Sunday, December 12, 2010

Helpful lab hints #3: electric gridwork safeguard

  If the flames don't get them...I can count on the electrical gridwork. The use of this protocol is the measure of resort following evidence that the flames prove 60% ineffective; mostly indicated if the specimen is still moving. If the subject has not been rendered inert following saturation in what amounts to immersion in about 5000 degrees of chemically induced scorch-plasma, the next step (and in certain conditions this becomes an automated response) the grid will initiate and isolate the ‘out of control’ organism in an arc channeling some 70,000 to 110,000 watts through it's mass.

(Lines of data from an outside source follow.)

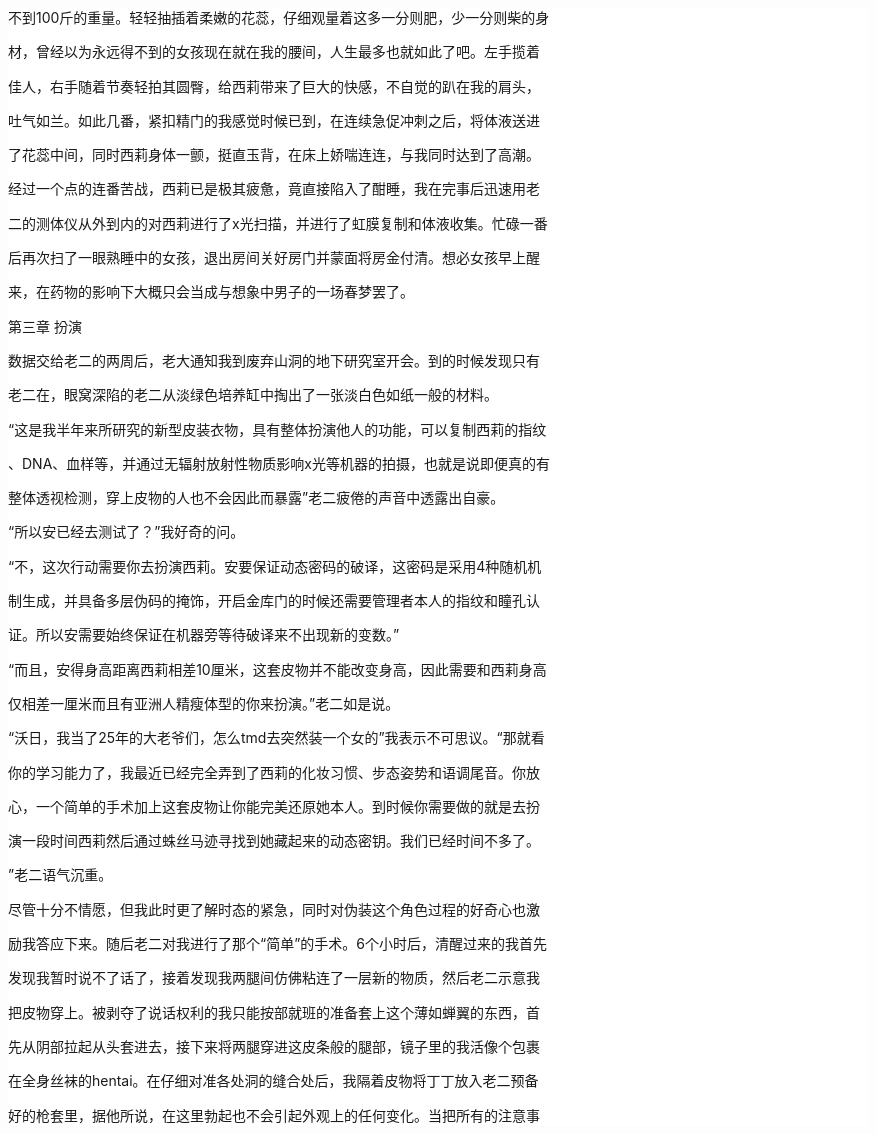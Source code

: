 不到100斤的重量。轻轻抽插着柔嫩的花蕊，仔细观量着这多一分则肥，少一分则柴的身

材，曾经以为永远得不到的女孩现在就在我的腰间，人生最多也就如此了吧。左手揽着

佳人，右手随着节奏轻拍其圆臀，给西莉带来了巨大的快感，不自觉的趴在我的肩头，

吐气如兰。如此几番，紧扣精门的我感觉时候已到，在连续急促冲刺之后，将体液送进

了花蕊中间，同时西莉身体一颤，挺直玉背，在床上娇喘连连，与我同时达到了高潮。

经过一个点的连番苦战，西莉已是极其疲惫，竟直接陷入了酣睡，我在完事后迅速用老

二的测体仪从外到内的对西莉进行了x光扫描，并进行了虹膜复制和体液收集。忙碌一番

后再次扫了一眼熟睡中的女孩，退出房间关好房门并蒙面将房金付清。想必女孩早上醒

来，在药物的影响下大概只会当成与想象中男子的一场春梦罢了。

第三章 扮演

数据交给老二的两周后，老大通知我到废弃山洞的地下研究室开会。到的时候发现只有

老二在，眼窝深陷的老二从淡绿色培养缸中掏出了一张淡白色如纸一般的材料。

“这是我半年来所研究的新型皮装衣物，具有整体扮演他人的功能，可以复制西莉的指纹

、DNA、血样等，并通过无辐射放射性物质影响x光等机器的拍摄，也就是说即便真的有

整体透视检测，穿上皮物的人也不会因此而暴露”老二疲倦的声音中透露出自豪。

“所以安已经去测试了？”我好奇的问。

“不，这次行动需要你去扮演西莉。安要保证动态密码的破译，这密码是采用4种随机机

制生成，并具备多层伪码的掩饰，开启金库门的时候还需要管理者本人的指纹和瞳孔认

证。所以安需要始终保证在机器旁等待破译来不出现新的变数。”

“而且，安得身高距离西莉相差10厘米，这套皮物并不能改变身高，因此需要和西莉身高

仅相差一厘米而且有亚洲人精瘦体型的你来扮演。”老二如是说。

“沃日，我当了25年的大老爷们，怎么tmd去突然装一个女的”我表示不可思议。“那就看

你的学习能力了，我最近已经完全弄到了西莉的化妆习惯、步态姿势和语调尾音。你放

心，一个简单的手术加上这套皮物让你能完美还原她本人。到时候你需要做的就是去扮

演一段时间西莉然后通过蛛丝马迹寻找到她藏起来的动态密钥。我们已经时间不多了。

”老二语气沉重。

尽管十分不情愿，但我此时更了解时态的紧急，同时对伪装这个角色过程的好奇心也激

励我答应下来。随后老二对我进行了那个“简单”的手术。6个小时后，清醒过来的我首先

发现我暂时说不了话了，接着发现我两腿间仿佛粘连了一层新的物质，然后老二示意我

把皮物穿上。被剥夺了说话权利的我只能按部就班的准备套上这个薄如蝉翼的东西，首

先从阴部拉起从头套进去，接下来将两腿穿进这皮条般的腿部，镜子里的我活像个包裹

在全身丝袜的hentai。在仔细对准各处洞的缝合处后，我隔着皮物将丁丁放入老二预备

好的枪套里，据他所说，在这里勃起也不会引起外观上的任何变化。当把所有的注意事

I have to credit Igor with the implementation of this safeguard. Following a particularly close call with subject E-87a that was only resolved with Igor's deft wielding of a fire axe (a very lucky stroke into E-87a's ganglion brainstem) we discussed the idea of a second 'hands-off' suppression option. Igor's plucky axemanship was partially a success owing to the fact that E-87a was designed to function with no visual reception senses; meaning it had no eyes and couldn't detect Igor lurching quickly towards it with the axe.
What I never expected was that even with all that flame it's scales hardly looked burnt. It had only paused it's thrashing momentarily as the flames engulfed it, but we can't operate the throwers in a spurt longer than 14 seconds without risking structural heat damage to the entire castle. Usually that amount of heat is as destructively effective as the flame booth, depending on the survivability protocol designed into the organism (as unexpectedly observed in the case of E-87a).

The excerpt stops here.